Brevemente, si va dal criterio cronologico semplice (chi si iscrive prima ha il posto), al criterio cronologico scaglionato con voto; si può optare per test con scelta multipla (con quesiti che possono spaziare da conoscenza generale, a logica, e cosi via) che hanno fatto la fortuna di case editrici specializzate nel proporre al pubblico test di simulazione delle varie prove, oppure scegliere il colloquio, che può essere anche motivazionale oltre che selettivo, è utilizzato soprattutto nel mondo anglosassone e viene gestito da personale qualificato che valuta la predisposizione dell’alunno al futuro percorso universitario. Ci sono modalità che strutturano dei corsi propedeutici, ai quali segue alla fine un test e dalla graduatoria finale risultante viene stilato l’elenco di coloro che vengono ammessi al corso accademico. Infine, come si usa in Francia ad esempio, c’è la soluzione che contempla il numero chiuso vero e proprio a partire solo dal secondo anno di corso.
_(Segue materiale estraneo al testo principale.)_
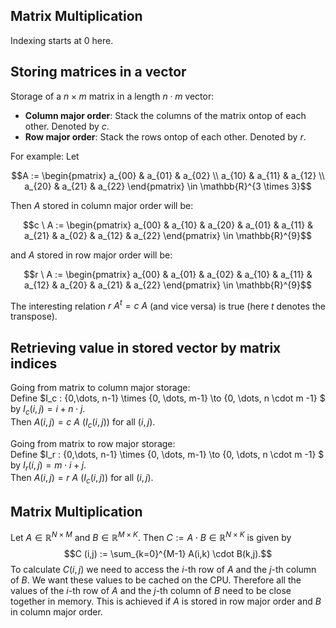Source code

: ## Matrix Multiplication

Indexing starts at 0 here.

## Storing matrices in a vector
Storage of a $n \times m$ matrix in a length $n \cdot m$ vector:
- **Column major order**: Stack the columns of the matrix ontop of each other. Denoted by $c$.
- **Row major order**: Stack the rows ontop of each other. Denoted by $r$.

For example:
Let
```math
A := 
\begin{pmatrix}
a_{00} & a_{01} & a_{02} \\
a_{10} & a_{11} & a_{12} \\
a_{20} & a_{21} & a_{22}
 \end{pmatrix} \in  \mathbb{R}^{3 \times 3}
```
Then $A$ stored in column major order will be:
```math
c \ A := 
\begin{pmatrix}
a_{00} & a_{10} & a_{20} & a_{01} & a_{11} & a_{21} & a_{02} & a_{12} & a_{22}
 \end{pmatrix} \in  \mathbb{R}^{9}
```
and $A$ stored in row major order will be:
```math
r \ A := 
\begin{pmatrix}
a_{00} & a_{01} & a_{02} & a_{10} & a_{11} & a_{12} & a_{20} & a_{21} & a_{22}
 \end{pmatrix} \in  \mathbb{R}^{9}
```
The interesting relation $r \ A^t = c \ A$ (and vice versa) is true (here $t$ denotes the transpose).

## Retrieving value in stored vector by matrix indices

Going from matrix to column major storage:  
Define $I_c : \{0,\dots, n-1\} \times \{0, \dots, m-1\} \to \{0, \dots, n \cdot m -1\} $
by $I_c(i,j) =i + n \cdot j$.  
Then $A(i,j) = c \ A \ (I_c (i,j))$ for all $(i,j)$.

Going from matrix to row major storage:  
Define $I_r : \{0,\dots, n-1\} \times \{0, \dots, m-1\} \to \{0, \dots, n \cdot m -1\} $
by $I_r(i,j) =m \cdot i +  j$.  
Then $A(i,j) = r \ A \ (I_c (i,j))$ for all $(i,j)$.

## Matrix Multiplication

Let $A \in \mathbb{R}^{N \times M}$ and $B \in \mathbb{R}^{M \times K}$.
Then $C := A \cdot B \in \mathbb{R}^{N \times K}$ is given by
$$C (i,j) := \sum_{k=0}^{M-1} A(i,k) \cdot B(k,j).$$
To calculate $C(i,j)$ we need to access the $i$-th row of $A$ and the $j$-th column of $B$.
We want these values to be cached on the CPU. Therefore
all the values of the $i$-th row of $A$ and the $j$-th column of $B$ need to be close together in memory.
This is achieved if $A$ is stored in row major order and $B$ in column major order.
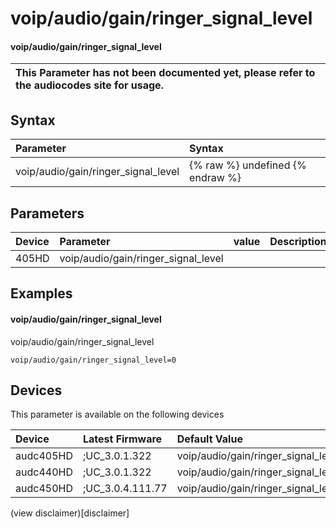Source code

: ﻿---
description: voip/audio/gain/ringer_signal_level
search: false
---

# voip/audio/gain/ringer_signal_level

#### voip/audio/gain/ringer_signal_level


| This Parameter has not been documented yet, please refer to the audiocodes site for usage.  |
| :--- |

## Syntax
| Parameter | Syntax |
| :--- | :--- |
|voip/audio/gain/ringer_signal_level | {% raw %} undefined {% endraw %} |

## Parameters
|Device|Parameter|value|Description|
|:---|:---|:---|:---|
| 405HD | voip/audio/gain/ringer_signal_level |  |  |

## Examples
#### voip/audio/gain/ringer_signal_level

voip/audio/gain/ringer_signal_level

```
voip/audio/gain/ringer_signal_level=0
```

## Devices
This parameter is available on the following devices

| Device | Latest Firmware | Default Value |
|:---|:---|:---|
| audc405HD | ;UC_3.0.1.322 | voip/audio/gain/ringer_signal_level=0 
| audc440HD | ;UC_3.0.1.322 | voip/audio/gain/ringer_signal_level=-6 
| audc450HD | ;UC_3.0.4.111.77 | voip/audio/gain/ringer_signal_level=-6 

(view disclaimer)[disclaimer]
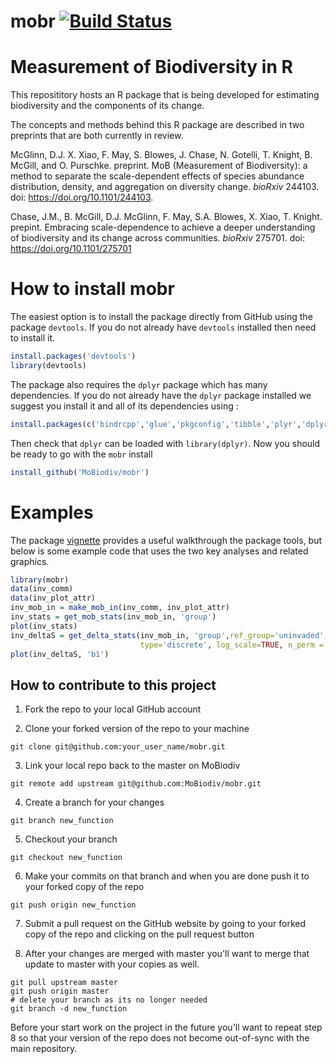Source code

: mobr [![Build Status](https://travis-ci.org/MoBiodiv/mobr.png)](https://travis-ci.org/MoBiodiv/mobr)
============

# Measurement of Biodiversity in R 

This reposititory hosts an R package that is being developed for 
estimating biodiversity and the components of its change.

The concepts and methods behind this R package are described in two preprints that are both currently in review. 

McGlinn, D.J. X. Xiao, F. May, S. Blowes, J. Chase, N. Gotelli, T. Knight, B. McGill, and O. Purschke. preprint. MoB (Measurement of Biodiversity): a method to separate the scale-dependent effects of species abundance distribution, density, and aggregation on diversity change. *bioRxiv* 244103. doi: https://doi.org/10.1101/244103.


Chase, J.M., B. McGill, D.J. McGlinn, F. May, S.A. Blowes, X. Xiao, T. Knight. prepint. Embracing scale-dependence to achieve a deeper understanding of biodiversity and its change across communities. *bioRxiv* 275701. doi: https://doi.org/10.1101/275701


# How to install mobr

The easiest option is to install the package directly from GitHub using the package `devtools`. If you do not already have `devtools` installed then need to install it.

```r
install.packages('devtools')
library(devtools)
```

The package also requires the `dplyr` package which has many dependencies. If you do 
not already have the `dplyr` package installed we suggest you install it and 
all of its dependencies using :

```r
install.packages(c('bindrcpp','glue','pkgconfig','tibble','plyr','dplyr'))
```

Then check that `dplyr` can be loaded with `library(dplyr)`.
Now you should be ready to go with the `mobr` install

```r
install_github('MoBiodiv/mobr')
```

# Examples

The package [vignette](./vignettes/mobr_intro.pdf) provides a useful walkthrough
the package tools, but below is some example code that uses the two key analyses
and related graphics. 

```r
library(mobr)
data(inv_comm)
data(inv_plot_attr)
inv_mob_in = make_mob_in(inv_comm, inv_plot_attr)
inv_stats = get_mob_stats(inv_mob_in, 'group')
plot(inv_stats)
inv_deltaS = get_delta_stats(inv_mob_in, 'group',ref_group='uninvaded',
                             type='discrete', log_scale=TRUE, n_perm = 100)
plot(inv_deltaS, 'b1')
```


## How to contribute to this project
1) Fork the repo to your local GitHub account

2) Clone your forked version of the repo to your machine

`git clone git@github.com:your_user_name/mobr.git`

3) Link your local repo back to the master on MoBiodiv

`git remote add upstream git@github.com:MoBiodiv/mobr.git`

4) Create a branch for your changes

`git branch new_function`

5) Checkout your branch

`git checkout new_function`

6) Make your commits on that branch and when you are done push it to your
forked copy of the repo

`git push origin new_function`

7) Submit a pull request on the GitHub website by going to your forked copy
of the repo and clicking on the pull request button 

8) After your changes are merged with master you'll want to merge that
update to master with your copies as well. 

```
git pull upstream master
git push origin master
# delete your branch as its no longer needed
git branch -d new_function
```

Before your start work on the project in the future you'll want to repeat
step 8 so that your version of the repo does not become out-of-sync
with the main repository. 

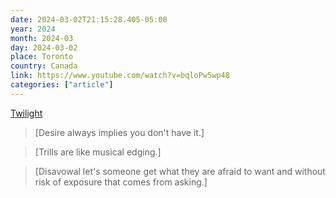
 ```yaml
---
date: 2024-03-02T21:15:28.405-05:00
year: 2024
month: 2024-03
day: 2024-03-02
place: Toronto
country: Canada
link: https://www.youtube.com/watch?v=bqloPw5wp48
categories: ["article"]
---
```

[Twilight](https://www.youtube.com/watch?v=bqloPw5wp48)

> [Desire always implies you don't have it.]

> [Trills are like musical edging.]

> [Disavowal let's someone get what they are afraid to want and without risk of exposure that comes from asking.]
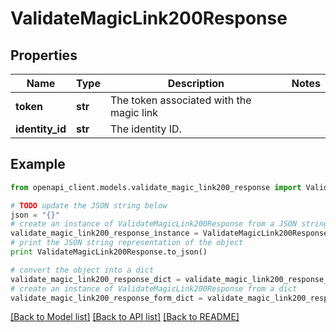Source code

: # ValidateMagicLink200Response


## Properties
Name | Type | Description | Notes
------------ | ------------- | ------------- | -------------
**token** | **str** | The token associated with the magic link | 
**identity_id** | **str** | The identity ID. | 

## Example

```python
from openapi_client.models.validate_magic_link200_response import ValidateMagicLink200Response

# TODO update the JSON string below
json = "{}"
# create an instance of ValidateMagicLink200Response from a JSON string
validate_magic_link200_response_instance = ValidateMagicLink200Response.from_json(json)
# print the JSON string representation of the object
print ValidateMagicLink200Response.to_json()

# convert the object into a dict
validate_magic_link200_response_dict = validate_magic_link200_response_instance.to_dict()
# create an instance of ValidateMagicLink200Response from a dict
validate_magic_link200_response_form_dict = validate_magic_link200_response.from_dict(validate_magic_link200_response_dict)
```
[[Back to Model list]](../README.md#documentation-for-models) [[Back to API list]](../README.md#documentation-for-api-endpoints) [[Back to README]](../README.md)


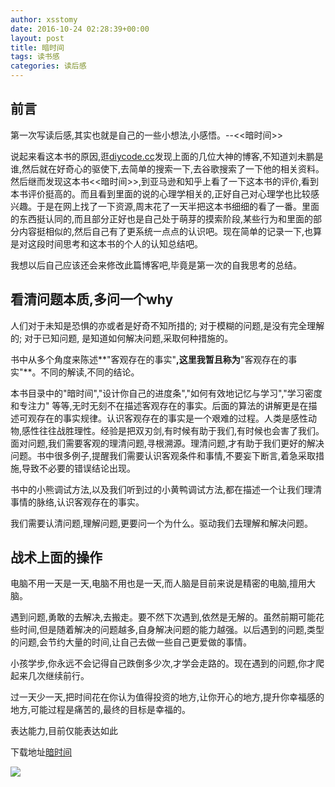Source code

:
 ```yaml
---
author: xsstomy
date: 2016-10-24 02:28:39+00:00
layout: post
title: 暗时间
tags: 读书感
categories: 读后感
---
```


## 前言

第一次写读后感,其实也就是自己的一些小想法,小感悟。--<<暗时间>>

说起来看这本书的原因,逛[diycode.cc](http://www.diycode.cc/)发现上面的几位大神的博客,不知道刘未鹏是谁,然后就在好奇心的驱使下,去简单的搜索一下,去谷歌搜索了一下他的相关资料。然后继而发现这本书<<暗时间>>,到亚马逊和知乎上看了一下这本书的评价,看到本书评价挺高的。而且看到里面的说的心理学相关的,正好自己对心理学也比较感兴趣。于是在网上找了一下资源,周末花了一天半把这本书细细的看了一番。里面的东西挺认同的,而且部分正好也是自己处于萌芽的摸索阶段,某些行为和里面的部分内容挺相似的,然后自己有了更系统一点点的认识吧。现在简单的记录一下,也算是对这段时间思考和这本书的个人的认知总结吧。

我想以后自己应该还会来修改此篇博客吧,毕竟是第一次的自我思考的总结。

## 看清问题本质,多问一个why

人们对于未知是恐惧的亦或者是好奇不知所措的; 对于模糊的问题,是没有完全理解的; 对于已知问题, 是知道如何解决问题,采取何种措施的。

书中从多个角度来陈述**"客观存在的事实"**,这里我暂且称为**"客观存在的事实"**。不同的解读,不同的结论。

本书目录中的"暗时间","设计你自己的进度条","如何有效地记忆与学习","学习密度和专注力" 等等,无时无刻不在描述客观存在的事实。后面的算法的讲解更是在描述可观存在的事实规律。认识客观存在的事实是一个艰难的过程。人类是感性动物,感性往往战胜理性。经验是把双刃剑,有时候有助于我们,有时候也会害了我们。面对问题,我们需要客观的理清问题,寻根溯源。理清问题,才有助于我们更好的解决问题。书中很多例子,提醒我们需要认识客观条件和事情,不要妄下断言,着急采取措施,导致不必要的错误结论出现。

书中的小熊调试方法,以及我们听到过的小黄鸭调试方法,都在描述一个让我们理清事情的脉络,认识客观存在的事实。

我们需要认清问题,理解问题,更要问一个为什么。驱动我们去理解和解决问题。

## 战术上面的操作

电脑不用一天是一天,电脑不用也是一天,而人脑是目前来说是精密的电脑,擅用大脑。


遇到问题,勇敢的去解决,去搬走。要不然下次遇到,依然是无解的。虽然前期可能花些时间,但是随着解决的问题越多,自身解决问题的能力越强。以后遇到的问题,类型的问题,会节约大量的时间,让自己去做一些自己更爱做的事情。

小孩学步,你永远不会记得自己跌倒多少次,才学会走路的。现在遇到的问题,你才爬起来几次继续前行。


过一天少一天,把时间花在你认为值得投资的地方,让你开心的地方,提升你幸福感的地方,可能过程是痛苦的,最终的目标是幸福的。



表达能力,目前仅能表达如此


下载地址[暗时间](https://github.com/xsstomy/note/blob/master/book/%E6%9A%97%E6%97%B6%E9%97%B4.pdf)


![](/uploads/mypictures/xsstomyzhifubao.png)
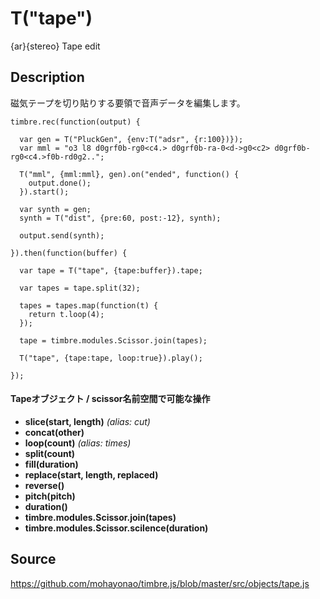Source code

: T("tape")
=========
{ar}{stereo} Tape edit

## Description ##

磁気テープを切り貼りする要領で音声データを編集します。

```timbre
timbre.rec(function(output) {
  
  var gen = T("PluckGen", {env:T("adsr", {r:100})});
  var mml = "o3 l8 d0grf0b-rg0<c4.> d0grf0b-ra-0<d->g0<c2> d0grf0b-rg0<c4.>f0b-rd0g2..";
  
  T("mml", {mml:mml}, gen).on("ended", function() {
    output.done();
  }).start();
  
  var synth = gen;
  synth = T("dist", {pre:60, post:-12}, synth);
  
  output.send(synth);
  
}).then(function(buffer) {
  
  var tape = T("tape", {tape:buffer}).tape;
  
  var tapes = tape.split(32);
  
  tapes = tapes.map(function(t) {
    return t.loop(4);
  });
  
  tape = timbre.modules.Scissor.join(tapes);
  
  T("tape", {tape:tape, loop:true}).play();
  
});
```

#### Tapeオブジェクト / scissor名前空間で可能な操作 ####

- **slice(start, length)** *(alias: cut)*
- **concat(other)**
- **loop(count)**  *(alias: times)*
- **split(count)**
- **fill(duration)**
- **replace(start, length, replaced)**
- **reverse()**
- **pitch(pitch)**
- **duration()**
- **timbre.modules.Scissor.join(tapes)**
- **timbre.modules.Scissor.scilence(duration)**

## Source ##
https://github.com/mohayonao/timbre.js/blob/master/src/objects/tape.js
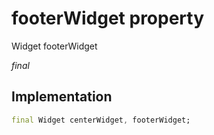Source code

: 


# footerWidget property






Widget footerWidget
  
_final_






## Implementation

```dart
final Widget centerWidget, footerWidget;


```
test_di_ammissione_università

Come si può vedere ci sono molte possibilità di azione; è notizia di questi mesi che lo stesso Ministro dell’Istruzione Stefania Giannini si sia chiesta se effettivamente i test a risposta multipla siano il modo migliore per misurare una selezione per l’ingresso alla facoltà di Medicina & Chirurgia. Sembra che la strada che si voglia intraprendere sia quella del modello francese, quindi con numero aperto al primo anno, prima scrematura al termine del primo semestre e seconda scrematura al termine del secondo semestre: in questo modo la selezione vera e propria è in funzione del secondo anno di corso. Come accennato poc’anzi, questa modalità vede contrari alcuni atenei che faticano a trovare le risorse per poter accogliere un alto numero di nuove matricole.

Un’altra proposta arriva da Eugenio Gaudio, presidente della Conferenza permanente dei presidi delle facoltà di Medicina & Chirurgia italiane, che propone un modello definito ‘a tre gambe’: voto della scuola superiore di provenienza, incrociato con un test con domande a scelta multipla, incrociato con un test psicoattitudinale. Questo modello tende a fare una sintesi di modelli differenti, provenienti da paesi europei diversi, e potrebbe trovare anche il parere favorevole del Ministro, sebbene la critica che viene mossa a questa modalità è la stessa che viene mossa tuttora dagli studenti italiani, ossia che i candidati non partono tutti dallo stesso livello di punteggio e quindi vi è una discriminazione iniziale.

Staremo a vedere come si evolverà la situazione.

Una cosa è certa: qualsiasi sia la strategia che una scuola adotta per selezionare il proprio corpo studentesco, e qui inseriamo anche e forse soprattutto quelle realtà formative a numero chiuso non soggette alle direttive ministeriali, è bene che adotti una comunicazione lineare e che coinvolga gli attori partecipanti (ad esempio i comitati studenteschi), affinché vi sia una condivisione e una circolarità delle scelte intraprese.

In questo modo eviterà di ritrovarsi a combattere degli stereotipi o dei pregiudizi dettati dalla pessima comunicazione effettuata.